Jejak Augustinianisme ditemukan, misalnya, di barat, yang walaupun menyandang
nama dan mereproduksi pandangan dari abad keempat untuk melawan Arianisme, tetapi
mungkin saja ditulis lebih kemudian.
Kontroversi ini adalah
untuk menegaskan iman Trinitas. Menurut Credo Athanasius, masing-masing dari
ketiga pribadi ilahi dikatakan abadi, Mahakuasa, tidak lebih atau kurang
daripada yang lain, masing-masing adalah Tuhan.

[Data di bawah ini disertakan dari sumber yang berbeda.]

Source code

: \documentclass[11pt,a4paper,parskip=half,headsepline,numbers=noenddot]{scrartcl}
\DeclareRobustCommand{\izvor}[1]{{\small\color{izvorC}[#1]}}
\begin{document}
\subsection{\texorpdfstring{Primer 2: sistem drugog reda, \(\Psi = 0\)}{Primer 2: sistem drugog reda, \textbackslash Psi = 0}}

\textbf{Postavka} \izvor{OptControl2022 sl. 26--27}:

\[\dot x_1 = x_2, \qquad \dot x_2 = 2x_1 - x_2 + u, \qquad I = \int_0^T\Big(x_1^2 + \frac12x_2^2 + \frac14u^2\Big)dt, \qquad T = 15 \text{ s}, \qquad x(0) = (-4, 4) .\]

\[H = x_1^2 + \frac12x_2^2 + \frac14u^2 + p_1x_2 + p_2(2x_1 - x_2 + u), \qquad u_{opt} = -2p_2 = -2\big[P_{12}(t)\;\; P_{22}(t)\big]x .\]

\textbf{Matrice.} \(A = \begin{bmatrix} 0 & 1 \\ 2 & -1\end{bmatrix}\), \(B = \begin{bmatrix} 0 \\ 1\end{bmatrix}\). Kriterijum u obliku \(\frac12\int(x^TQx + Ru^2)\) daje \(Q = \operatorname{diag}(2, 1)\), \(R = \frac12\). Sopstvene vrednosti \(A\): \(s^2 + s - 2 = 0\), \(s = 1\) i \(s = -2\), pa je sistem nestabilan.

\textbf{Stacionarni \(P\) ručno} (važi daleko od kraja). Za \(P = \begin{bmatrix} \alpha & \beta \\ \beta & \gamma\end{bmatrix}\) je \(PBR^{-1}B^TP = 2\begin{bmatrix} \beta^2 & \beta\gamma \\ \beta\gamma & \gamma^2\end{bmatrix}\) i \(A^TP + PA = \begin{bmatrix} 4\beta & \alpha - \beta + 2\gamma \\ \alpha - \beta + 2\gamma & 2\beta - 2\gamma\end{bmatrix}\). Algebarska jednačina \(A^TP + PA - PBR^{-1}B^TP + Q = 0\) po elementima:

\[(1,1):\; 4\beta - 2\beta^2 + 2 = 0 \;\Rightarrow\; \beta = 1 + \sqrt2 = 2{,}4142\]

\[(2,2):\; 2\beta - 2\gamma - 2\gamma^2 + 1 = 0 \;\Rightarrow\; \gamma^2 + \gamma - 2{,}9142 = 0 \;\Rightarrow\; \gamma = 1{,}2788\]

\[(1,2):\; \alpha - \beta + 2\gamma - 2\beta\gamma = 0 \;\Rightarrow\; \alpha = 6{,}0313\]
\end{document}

Modalisme berusaha memecahkan misteri Tritunggal dengan mengindikasikan
bahwa Bapa, Putra dan Roh Kudus adalah modus, aspek atau peran, dari Allah. Dalam modus dari Anak,
mengalami Allah dalam daging, sebagai manusia, sepenuhnya manusia dan
sepenuhnya Allah. Allah menyatakan diri sebagai Roh Kudus oleh tindakan-Nya di
bumi dan di dalam kehidupan. Pandangan ini dikenal dengan Sabellianisme, dan dianggap sebagai ajaran sesat oleh Konsili Ekumenis. Trinitarianisme,
di sisi lain, menegaskan bahwa Bapa, Putra dan Roh secara bersamaan ada sebagai
tiga pribadi dalam satu esensi, masing-masing sepenuhnya Tuhan yang sama.
Doktrin ini dikembangkan
menjadi bentuk yang sekarang justru melalui konfrontasi dengan alternatif dan
proses perbaikan terus-menerus dengan cara yang sama. Bahkan sekarang, dialog
ekumenis antara Ortodoks Timur, Katolik Roma, Gereja Asiria di Timur, Anglikan dan Protestan,
mencari ekspresi doktrin Trinitas dan Kristologis yang akan mengatasi
perbedaan-perbedaan yang ada. Karena itu doktrin Trinitas adalah simbolik dan
agak paradoks.
2. 6 Teologi Trinitas
2. 6. 1 Baptisan Sebagai Awal Pelajaran
Baptisan itu sendiri
umumnya bertalian langsung dengan rumus Trinitaris, "dalam nama Bapa, dan
Anak, dan Roh Kudus" (Mat
28: 19). Rumusan Trinitaris mengidentifikasikan nama ini dengan iman
Kristen dalam mana baptisan adalah sebuah inisiasi, seperti yang terlihat dalam
laporan Basilius Agung (330-379), "Kami terikat untuk
dibaptis dalam istilah yang telah kita terima, dan untuk menyatakan iman dalam
istilah-istilah yang dalam mana kita telah dibaptis". Ini adalah iman
baptisan kita", maka Konsili Konstantinopel (382) juga
mengatakan, "yang mengajarkan kita untuk percaya dalam Nama Bapa, Anak dan
Roh Kudus. Menurut Iman ini ada satu Tuhan, Bapa, Anak, dan Roh Kudus".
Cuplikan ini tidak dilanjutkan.